To find the (default) striping setting of your files (or folders), use the following command:

% lfs getstripe filename stripe_count: 12 stripe_size: 1048576 stripe_offset: -1
The command to change a directory's/file's striping setting is "lfs". Its syntax is:

% lfs setstripe -s stripe_size -c stripe_count -o start_ost_index directory|filename
Note that users can change a directory's striping settings. New files created in a Lustre directory inherit the same settings. All in all, we recommend the followings.
1. Use command "lfs" to set the striping count and size for the output directory and create your output files there.
2. Use collective APIs. Collective I/O coordinates application processes and reorganizes their requests into an access pattern that fits better for the underlying file system.
3. Use nonblocking APIs for multiple small requests. Nonblocking APIs aggregate small requests into large ones and hence have a better chance to achieve higher performance.

Q: Should I compile my program (or PnetCDF library) to use shared or static libraries?
A: If performance is your top priority, then we recommend static libraries. Although using shared (aka dynamic) libraries can produce the executable files in smaller size, it may introduce delays. See further notes from NERSC.

Q: What is file striping?
A: On parallel file systems, a file can be divided into blocks of same size, called striping size, which are stored in a set of file servers in a round-robin fashion. File striping allows multiple file servers to service I/O requests simultaneously, achieving a higher I/O bandwidth result.

Q: Must I use a parallel file system to run PnetCDF?
A: No. However, using a parallel file system with a proper file striping setting can significantly improve your parallel I/O performance.

Q: Can a netCDF-4 program make use of PnetCDF internally (instead of HDF5) to perform parallel I/O?
A: Yes. Starting from the release of 4.1, NetCDF has incorporated PnetCDF library to enable parallel I/O operations on files in classic formats (i.e. CDF-1 and 2). Note that when using HDF5 to carry out parallel I/O, the files will be created in the HDF5 format, instead of the classic netCDF format. To create a HDF5 format file, user must set the file create mode to add either NC_CLASSIC_MODEL or NC_NETCDF4 flag (together with NC_MPIIO), when calling API nc_create_par.
To use PnetCDF for parallel I/O, users must add the NC_MPIIO (or NC_PNETCDF) flag to the create mode argument when calling nc_create_par. Without this flag, netCDF-4 programs can only perform sequential I/O on the classic CDF-1 and CDF-2 files. Starting from version 4.4.0, netCDF 4 supports the CDF-5 format which allows larger sized variables and 8-byte integers.
Example netCDF-4 programs that use PnetCDF for parallel I/O are available here.

Q: How do I avoid the "data shift penalty" due to growth of the file header?
A: "Data shift" occurs when the size of file header grows.

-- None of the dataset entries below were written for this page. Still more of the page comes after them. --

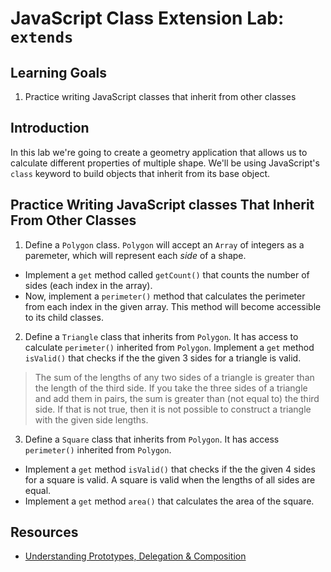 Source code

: # JavaScript Class Extension Lab: `extends`

## Learning Goals

1. Practice writing JavaScript classes that inherit from other classes

## Introduction

In this lab we're going to create a geometry application that allows us to
calculate different properties of multiple shape. We'll be using JavaScript's
`class` keyword to build objects that inherit from its base object.

## Practice Writing JavaScript classes That Inherit From Other Classes

1. Define a `Polygon` class. `Polygon` will accept an `Array` of integers as a
paremeter, which will represent each _side_ of a shape. 
* Implement a `get` method called `getCount()` that counts the number of sides
(each index in the array). 
* Now, implement a `perimeter()` method that calculates the perimeter from each
index in the given array. This method will become accessible to its child classes.

2. Define a `Triangle` class that inherits from `Polygon`. It has access to calculate
`perimeter()` inherited from `Polygon`. Implement a `get` method `isValid()` that checks if
the the given 3 sides for a triangle is valid.

> The sum of the lengths of any two sides of a triangle is greater than the length of
the third side. If you take the three sides of a triangle and add them in pairs, the sum
is greater than (not equal to) the third side. If that is not true, then it is not possible
to construct a triangle with the given side lengths.

3. Define a `Square` class that inherits from `Polygon`. It has access `perimeter()`
inherited from `Polygon`. 
* Implement a `get` method `isValid()` that checks if the the given 4 sides for a square is
valid. A square is valid when the lengths of all sides are equal. 
* Implement a `get` method `area()` that calculates the area of the square.


## Resources

* [Understanding Prototypes, Delegation & Composition](https://www.datchley.name/understanding-prototypes-delegation-composition/)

Files in CDF formats comprise two sections: metadata section and data section. The metadata section, also referred as the file header, is stored at the beginning of the file. The data section is stored after the metadata section and its starting file offset is determined at the first call to the end-define API (eg. ncmpi_enddef or nc_enddef), when the file is created. Afterward, the starting offset is recalculated every time the program calls end-define (from entering the re-define mode, finishing changes to metadata, and exiting).
The "data shift penalty" happens when the new file header grows bigger than the space reserved for the original header and forces PnetCDF to "shift" the entire data section to a location with higher file offset. The header of a netCDF file can grow if a program opens an existing file and enters the redefine mode to add more metadata (e.g. new attributes, dimensions, or variables). PnetCDF provides an I/O hint, nc_header_align_size, to allow user to preserve a larger space for file header if it is expected to grow. We refer to the space allocated for the file header as "file header extent".
The default file header extent is of size 512 bytes, if the file system's striping size cannot be obtained from the underneath MPI-IO library. If the file striping size can be obtained (such as on Lustre) and the total size of all defined fix-sized variables is larger than 4 times the file striping size, then PnetCDF aligns the file header extent to the file striping size. Note PnetCDF always sets a header space of size equal to a multiple of nc_header_align_size.
Below is an example code fragment that sets the file header hint to 1MB and pass it to PnetCDF when creating a file.
MPI_Info_create(&info); MPI_Info_set(info, "nc_header_align_size", "1048576"); ncmpi_create(MPI_COMM_WORLD, "filename.nc", NC_CLOBBER|NC_64BIT_DATA, info, &ncid);
You can also use the run-time environment variable PNETCDF_HINTS to set a desired value. More information regarding to the netCDF file layout, readers are referred to Parts of a NetCDF Classic File.
Note all I/O hints in PnetCDF and MPI-IO are advisory. The actual values used by PnetCDF and MPI-IO may be different from the ones set by the user programs. Users are encouraged to print the actual values used by both libraries. See I/O hints for how to print the hint values.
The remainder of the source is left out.